• _The task_
The task calls for each line of the records below in which the word "navigation" appears.

_ _ _ _ _ _ _

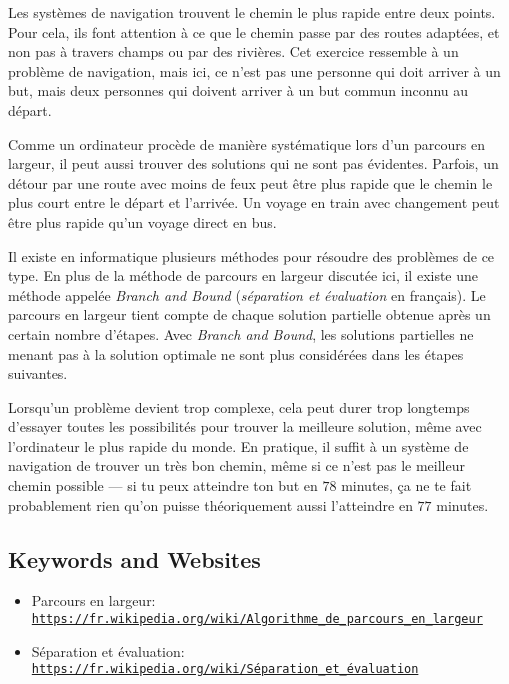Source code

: \documentclass[a4paper,11pt]{report}
\newcommand{\BrochureUrlText}[1]{\texttt{#1}}
\begin{document}
Les systèmes de navigation trouvent le chemin le plus rapide entre deux points. Pour cela, ils font attention à ce que le chemin passe par des routes adaptées, et non pas à travers champs ou par des rivières. Cet exercice ressemble à un problème de navigation, mais ici, ce n’est pas une personne qui doit arriver à un but, mais deux personnes qui doivent arriver à un but commun inconnu au départ.

Comme un ordinateur procède de manière systématique lors d’un parcours en largeur, il peut aussi trouver des solutions qui ne sont pas évidentes. Parfois, un détour par une route avec moins de feux peut être plus rapide que le chemin le plus court entre le départ et l’arrivée. Un voyage en train avec changement peut être plus rapide qu’un voyage direct en bus.

Il existe en informatique plusieurs méthodes pour résoudre des problèmes de ce type. En plus de la méthode de parcours en largeur discutée ici, il existe une méthode appelée \emph{Branch and Bound} (\emph{séparation et évaluation} en français). Le parcours en largeur tient compte de chaque solution partielle obtenue après un certain nombre d’étapes. Avec \emph{Branch and Bound}, les solutions partielles ne menant pas à la solution optimale ne sont plus considérées dans les étapes suivantes.

Lorsqu’un problème devient trop complexe, cela peut durer trop longtemps d’essayer toutes les possibilités pour trouver la meilleure solution, même avec l’ordinateur le plus rapide du monde. En pratique,  il suffit à un système de navigation de trouver un très bon chemin, même si ce n’est pas le meilleur chemin possible — si tu peux atteindre ton but en $78$ minutes, ça ne te fait probablement rien qu’on puisse théoriquement aussi l’atteindre en $77$ minutes.

{\raggedright

\subsection*{Keywords and Websites}

\begin{itemize}
  \item Parcours en largeur: \href{https://fr.wikipedia.org/wiki/Algorithme_de_parcours_en_largeur}{\BrochureUrlText{https://fr.wikipedia.org/wiki/Algorithme\_de\_parcours\_en\_largeur}}
  \item Séparation et évaluation: \href{https://fr.wikipedia.org/wiki/S\%C3\%A9paration_et_\%C3\%A9valuation}{\BrochureUrlText{https://fr.wikipedia.org/wiki/Séparation\_et\_évaluation}}
\end{itemize}


}
\end{document}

_ _ _ _ _ _ _

• _Solved problem_
Les systèmes de navigation trouvent le chemin le plus rapide entre deux points. Pour cela, ils font attention à ce que le chemin passe par des routes adaptées, et non pas à travers champs ou par des rivières. Cet exercice ressemble à un problème de navigation, mais ici, ce n’est pas une personne qui doit arriver à un but, mais deux personnes qui doivent arriver à un but commun inconnu au départ.
Lorsqu’un problème devient trop complexe, cela peut durer trop longtemps d’essayer toutes les possibilités pour trouver la meilleure solution, même avec l’ordinateur le plus rapide du monde. En pratique,  il suffit à un système de navigation de trouver un très bon chemin, même si ce n’est pas le meilleur chemin possible — si tu peux atteindre ton but en $78$ minutes, ça ne te fait probablement rien qu’on puisse théoriquement aussi l’atteindre en $77$ minutes.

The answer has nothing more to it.